Simone de Beauvoir, geboren am 9. Januar 1908 in Paris, gilt als Wegbereiterin und Vordenkerin des Feminismus. Viele Schriftstellerinnen, Philosophinnen und Feministinnen haben sich auf sie berufen. Simone de Beauvoir schrieb Erzählungen, Romane und Essays, eine der wichtigsten und bekanntesten Veröffentlichungen ist: "Das andere Geschlecht". Zu ihrem runden Geburtstag sind gleich mehrere Bücher, die sich mit ihr und dem Werk beschäftigen, erschienen.

Von Ute-Christine Krupp |
    Simone de Beauvoir machte nicht nur mit literarischen und philosophischen Büchern auf sich aufmerksam. Ihr Privatleben ist bis ins Intimste dokumentiert. Die Liebe zu Jean-Paul Sartre, zu Geliebten, die sie nebenbei hatte, der erste Orgasmus - zu allem hat sie detailliert Auskunft gegeben. So ist es nicht verwunderlich, dass einige der Bücher, die anlässlich ihres Geburtstages erschienen sind, sich besonders mit diesem Privatleben beschäftigen. Ingeborg Gleichauf widmet sich in "Sein wie keine andere" der Jugend, den Studentenjahren und Liebesbeziehungen, sie versucht die Persönlichkeit der Beauvoir zu ergründen. Von Alice Schwarzer sind gleich zwei Bücher neu aufgelegt worden: "Ein Lesebuch in Bildern und Weggefährtinnen im Gespräch" - in letzterem hat Schwarzer Interviews mit Simone de Beauvoir veröffentlicht. Die erste Begegnung fand 1970 statt, sie war eher zufällig, denn Alice Schwarzer war damals eigentlich mit Sartre verabredet. Zwischen 1972 und 1982 entstanden dann aber etliche mit Simone de Beauvoir geplante und durchgeführte Gespräche, zu denen die Beauvoir immer sehr pünktlich erschienen sei, denn sie habe Unpünktlichkeit gehasst. Es geht in diesen Interviews um die philosophischen und feministischen Thesen, eines davon trägt den Titel: "Das Ewigweibliche ist eine Lüge" - "Die Natur spielt bei der Entwicklung des Menschen eine sehr geringe Rolle, wir sind soziale Wesen", - argumentiert Beauvoir darin. Dieser Satz ist eine der zentralen Thesen ihres Hauptwerks "Das andere Geschlecht".

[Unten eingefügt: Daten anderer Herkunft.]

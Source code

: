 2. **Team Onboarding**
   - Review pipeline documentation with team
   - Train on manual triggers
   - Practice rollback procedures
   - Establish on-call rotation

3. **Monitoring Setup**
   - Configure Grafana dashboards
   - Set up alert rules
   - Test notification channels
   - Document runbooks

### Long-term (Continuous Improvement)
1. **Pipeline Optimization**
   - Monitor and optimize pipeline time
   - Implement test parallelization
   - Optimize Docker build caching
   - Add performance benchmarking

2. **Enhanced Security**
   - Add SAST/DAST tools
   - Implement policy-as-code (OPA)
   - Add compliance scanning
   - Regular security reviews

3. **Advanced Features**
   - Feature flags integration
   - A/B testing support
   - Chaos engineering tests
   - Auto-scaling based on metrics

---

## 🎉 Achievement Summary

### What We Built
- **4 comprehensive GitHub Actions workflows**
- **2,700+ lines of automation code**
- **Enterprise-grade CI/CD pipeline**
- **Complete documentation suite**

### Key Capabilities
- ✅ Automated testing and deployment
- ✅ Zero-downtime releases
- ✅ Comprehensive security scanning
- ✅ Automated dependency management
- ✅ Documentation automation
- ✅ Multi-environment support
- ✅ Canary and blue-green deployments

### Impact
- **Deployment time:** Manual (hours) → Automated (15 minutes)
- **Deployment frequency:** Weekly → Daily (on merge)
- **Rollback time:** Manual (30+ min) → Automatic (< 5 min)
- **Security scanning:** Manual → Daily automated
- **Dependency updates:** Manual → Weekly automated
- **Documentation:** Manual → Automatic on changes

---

    Der Münchener Professor für Politische Philosophie Hans-Martin Schönherr-Mann hat vor wenigen Wochen ein Buch veröffentlicht, das die Thesen dieses Hauptwerkes, in Anbetracht der geringen Geburtenrate und der alternden Gesellschaft in heutiger Zeit, neu diskutiert.

    " Sie wollte weg von den Naturbegriffen. Damit, denke ich, hat sie auch recht. Tendenziell ist das das liberale Denken, das eben sich dessen bewusst ist, dass wir über Natur letztlich nicht sicher Bescheid wissen, in keiner Weise, und dass man sich nicht auf Natur berufen kann, wenn man irgendwie dazu noch Gesellschaft begründen will oder zwischenmenschliche Beziehung. Deshalb habe ich das in dem Buch immer wieder deutlich gemacht. Wir haben heute die Wiederkehr dieses Naturbezugs aus allen möglichen Ecken. "

    1949 veröffentlichte Simone de Beauvoir "Das andere Geschlecht" in Frankreich. Die zentrale Frage darin lautet: Was ist eine Frau? Diese Frage hat Schönherr-Mann übernommen, er umkreist und beantwortet sie in zahlreichen Varianten aus historischer und heutiger Sicht.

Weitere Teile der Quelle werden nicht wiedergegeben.